Trade War Fears Rock Shipping
Sea Freight

Trade War Fears Rock Shipping

Ongoing tariff hikes could threaten political stability

TLME News Service

An ongoing trade war prompted by US protectionist policy is providing uncertainty and could possibly derail current global growth if the measures are kept or further escalated, according to a statement from global shipping association BIMCO.

BIMCO’s Chief Shipping Analyst Peter Sand said: “The trade war adds painful uncertainty for the shipping industry, as it distorts the free flow of goods, changes trade lanes and makes it difficult for ship operators and owners to position ships efficiently in the market.

“The dry bulk shipping industry has already been affected by the steel and aluminium tariffs and will be hit again when further tariffs come into force in July [2018].

“However, the impact on the dry bulk shipping industry in terms of volumes remains limited.

“The same can be said for container shipping, which although containerised goods have been and will be targeted again in July, the number of containers impacted is in the big picture relatively small.”

Global Trade Finds form After Turbulent Start to 2018

The dry bulk shipping industry will by far be the most affected in terms of volumes, both in scheduled and already implemented tariffs.

However, the dry bulk products targeted so far only represent a minimal amount of the total seaborne dry bulk trade.

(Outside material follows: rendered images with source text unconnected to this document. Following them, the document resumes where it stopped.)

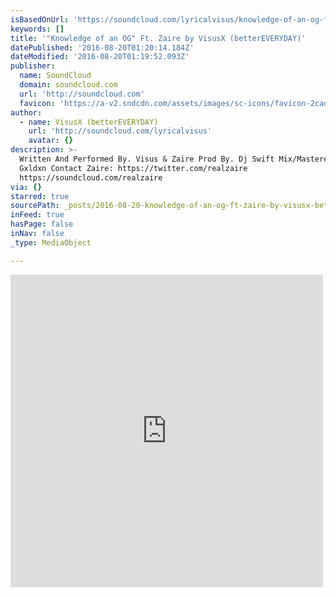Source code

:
 ```yaml
---
isBasedOnUrl: 'https://soundcloud.com/lyricalvisus/knowledge-of-an-og-ft-zaire'
keywords: []
title: '"Knowledge of an OG" Ft. Zaire by VisusX (betterEVERYDAY)'
datePublished: '2016-08-20T01:20:14.184Z'
dateModified: '2016-08-20T01:19:52.093Z'
publisher:
  name: SoundCloud
  domain: soundcloud.com
  url: 'http://soundcloud.com'
  favicon: 'https://a-v2.sndcdn.com/assets/images/sc-icons/favicon-2cadd14b.ico'
author:
  - name: VisusX (betterEVERYDAY)
    url: 'http://soundcloud.com/lyricalvisus'
    avatar: {}
description: >-
  Written And Performed By. Visus & Zaire Prod By. Dj Swift Mix/Mastered By.
  Gxldxn Contact Zaire: https://twitter.com/realzaire
  https://soundcloud.com/realzaire
via: {}
starred: true
sourcePath: _posts/2016-08-20-knowledge-of-an-og-ft-zaire-by-visusx-bettereveryday.md
inFeed: true
hasPage: false
inNav: false
_type: MediaObject

---
```

<iframe src="https://cdn.embedly.com/widgets/media.html?src=https%3A%2F%2Fw.soundcloud.com%2Fplayer%2F%3Fvisual%3Dtrue%26url%3Dhttp%253A%252F%252Fapi.soundcloud.com%252Ftracks%252F278049279%26show_artwork%3Dtrue&amp;url=https%3A%2F%2Fsoundcloud.com%2Flyricalvisus%2Fknowledge-of-an-og-ft-zaire&amp;image=http%3A%2F%2Fi1.sndcdn.com%2Fartworks-000176438099-m69bti-t500x500.jpg&amp;key=b7d04c9b404c499eba89ee7072e1c4f7&amp;type=text%2Fhtml&amp;schema=soundcloud" width="500" height="500" scrolling="no" frameborder="0" allowfullscreen="" style=""></iframe>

Similarly, the containerised goods affected also represent a small amount of the total containerised trade.

On 8 March 2018, the US imposed 25% tariffs on steel and 10% tariffs on aluminium citing national security reasons.

At first, temporary exemptions were granted to seven trading partners. However, these were revoked for the EU, Mexico and Canada as of 1 June 2018. Australia, Brazil, Argentina and South Korea remain exempted.

Following failed talks between the US and China which sought to avoid further tariffs, the US announced in late May, that it would proceed with 25% tariffs on US$50 billion worth of Chinese goods.

China responded to the initial US tariffs on steel and aluminium on 2 April 2018, by targeting 128 products worth US$3 billion.

Peter Sand said: “China is the centre of shipping for the dry bulk shipping industry but also the crude oil shipping industry.

“The imposed tariffs will not decrease the Chinese demand for the included commodities, but instead cause changes to trade lanes, making distances the ones to look out for.”